Erik Naggum's wonderful rant about XML

michael_dorfman · on June 20, 2009

A classic rant.

"In many ways, the current [2002] American presidency and XML have much in common. Both have clear lineages back to very intelligent people. Both demonstrate what happens when you give retards the tools of the intelligent."

Erik will be sorely missed.

CodeMage · on June 21, 2009

A brief summary, then: Remove the syntactic mess that is attributes. (You will then find that you do not need them at all.) Enclose the /element/ in matching delimiters, not the tag. These simple things makes people think differently about how they use the language. Contrary to the foolish notion that syntax is immaterial, people optimize the way they express themselves, and so express themselves differently with different syntaxes. Next, introduce macros that look exactly like elements, but that are expanded in place between the reader and the "object model".

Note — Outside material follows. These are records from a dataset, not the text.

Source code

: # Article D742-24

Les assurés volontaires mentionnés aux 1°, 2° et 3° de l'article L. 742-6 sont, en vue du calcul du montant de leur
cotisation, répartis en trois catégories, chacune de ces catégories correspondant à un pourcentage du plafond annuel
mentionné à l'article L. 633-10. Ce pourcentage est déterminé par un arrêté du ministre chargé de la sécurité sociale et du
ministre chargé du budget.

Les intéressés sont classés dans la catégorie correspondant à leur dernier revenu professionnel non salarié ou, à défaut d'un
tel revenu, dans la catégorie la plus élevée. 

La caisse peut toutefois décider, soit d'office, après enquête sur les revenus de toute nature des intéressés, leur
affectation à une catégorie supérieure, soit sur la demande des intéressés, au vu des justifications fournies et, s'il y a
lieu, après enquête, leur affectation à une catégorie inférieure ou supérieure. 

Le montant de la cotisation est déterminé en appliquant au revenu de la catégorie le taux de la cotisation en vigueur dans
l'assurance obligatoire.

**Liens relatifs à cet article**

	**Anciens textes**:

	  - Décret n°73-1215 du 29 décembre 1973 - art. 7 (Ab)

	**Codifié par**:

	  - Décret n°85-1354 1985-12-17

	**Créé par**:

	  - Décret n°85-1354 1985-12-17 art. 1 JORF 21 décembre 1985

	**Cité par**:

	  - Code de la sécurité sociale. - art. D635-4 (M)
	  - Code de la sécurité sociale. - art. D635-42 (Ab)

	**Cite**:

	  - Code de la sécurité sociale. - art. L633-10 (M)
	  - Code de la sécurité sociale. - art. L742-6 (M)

Maybe I'm weird, but to me (this part) sounds like LISP.

wvenable · on June 21, 2009

"Enclose the /element/ in matching delimiters"

I don't understand this part? What is he proposing this looks like?

functional-tree · on June 21, 2009

I don't understand it either. You somehow have to differentiate the tag from the content; maybe he wanted to reduce the redundancy of the open/close tags. Something like CSS:

    h1 { this is a header }
    p  { this is the content. }

HTML5-style optional ending tags might also work:

    <h1>This is a header
    <p>This is some content.

(Though I remain confused about which closing tags are optional in the HTML5 spec. I think h1 tags have to be closed.)

blasdel · on June 21, 2009

That's not "HTML5-style"! HTML5 has nothing to do with this. HTML has always had optional closing tags when dealing with non-nesting elements. Purge the nonsense XML propaganda from your brain.

Your example doesn't work though, as heading elements can contain paragraphs -- it's identical to "<h1>This is a header <p>This is some content.</p></h1>"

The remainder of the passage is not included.